On Wed, Jul 23, 2008 at 5:06 PM, Volker Armin Hemmann
<[EMAIL PROTECTED]> wrote:
> On Mittwoch, 23. Juli 2008, Kevin O'Gorman wrote:
>> I run gentoo x86 stable, so that I usually avoid this sort of thing.
>>
>> This kernel, however, looks balky to me, because it's reporting
>> warnings and other oddities during compilation.  I don't like warnings
>> at any time, and with the kernel's make wrappers cleaning up the
>> output they tend to stand out.
>>
>> Here's what I get:
>> -- various type/attribute warnings
>
> harmless.
>
>> -- reports of deprecated elements
>
> even more harmless
>
>> -- a report of "section mismatches", and instructions to use "make
>> CONFIG_DEBUG_SECTION_MISMATCH=y" to find details.
>
> completly harmless.
>
> All three 'problems' can be safely ignored. So do it.
>

And how would I know they're harmless.  No offense, but I don't know
enough about you to evaluate your skill or knowledge.

I have seen lots of build problems over the decades, but these are new
to me. What I see is that for some time now, kernel builds have been
utterly clean, admirably free from the tedious command-line echoes
that obscure any real information from compiler/linker/whatever build
tools.  Suddenly there are three kinds of reports, most of them a kind
that I cannot evaluate.  There is no sign of the care that I've found
in other builds, where expected artifacts are announced by the build
("expect 3 strength/reduce errors here").  The kernel build-toolset
look like they it would take a major project to comprehend, which I do
not have time for.

So what's a poor user to do?  Believe the first poster responding with
(apparent) authority?  Maybe.  I'm just going to stay away for a while
and see what shakes out.

>>
>> All that being said, the compilation completes, and I can boot it.  I
>> don't know the cause, but I have been unable to get vmware-server
>> running on it, and I'm going back to the previous kernel for that
>> reason.
>
> complain to vmware - it's their closed source crap that doesn't work.

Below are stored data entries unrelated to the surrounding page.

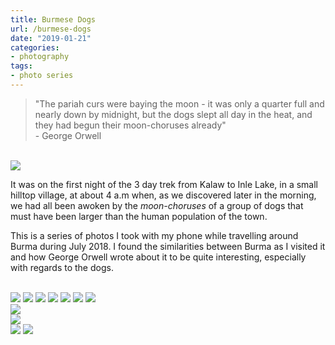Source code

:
 ```yaml
---
title: Burmese Dogs
url: /burmese-dogs
date: "2019-01-21"
categories:
- photography
tags:
- photo series
---
```


<blockquote>"The pariah curs were baying the moon - it was only a quarter full
and nearly down by midnight, but the dogs slept all day in the heat, and they
had begun their moon-choruses already" <footer class="bq">- George Orwell</footer>
</blockquote><br>
<img src="/img/Burmese Dogs/IMG_20180704_161832.jpg">
<!--more-->
<br>

It was on the first night of the 3 day trek from Kalaw to Inle Lake, in a small
hilltop village, at about 4 a.m when, as we discovered later in the morning, we
had all been awoken by the <i>moon-choruses</i> of a group of dogs that must
have been larger than the human population of the town.

This is a series of photos I took with my phone while travelling around Burma
during July 2018. I found the similarities between Burma as I visited it and how
George Orwell wrote about it to be quite interesting, especially with regards to
the dogs.

<br>

<img src="/img/Burmese Dogs/IMG_20180705_164205.jpg">

<img src="/img/Burmese Dogs/IMG_20180708_091002.jpg">

<img src="/img/Burmese Dogs/IMG_20180708_162149.jpg">

<img src="/img/Burmese Dogs/IMG_20180710_124209.jpg">

<img src="/img/Burmese Dogs/IMG_20180711_114243.jpg">

<img src="/img/Burmese Dogs/IMG_20180713_140312.jpg">

<img src="/img/Burmese Dogs/IMG_20180720_110126.jpg">

<div class="diptychl">
<img src="/img/Burmese Dogs/IMG_20180720_144436.jpg">
</div>
<div class="talldr">
<img src="/img/Burmese Dogs/IMG_20180720_145141.jpg">
</div>

<img src="/img/Burmese Dogs/IMG_20180724_141048.jpg">

<img src="/img/Burmese Dogs/IMG_20180724_160037.jpg">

I have less clout with vmware than I have with the kernel team, I
would guess, because I don't pay either one, but at least the kernel
team are not in business to get money from me.  But reasonable
virtualization is essential to some of my own projects, and I have to
stick with it.  If I have to, I'll learn a different tools set, but
it's not something I take up lightly.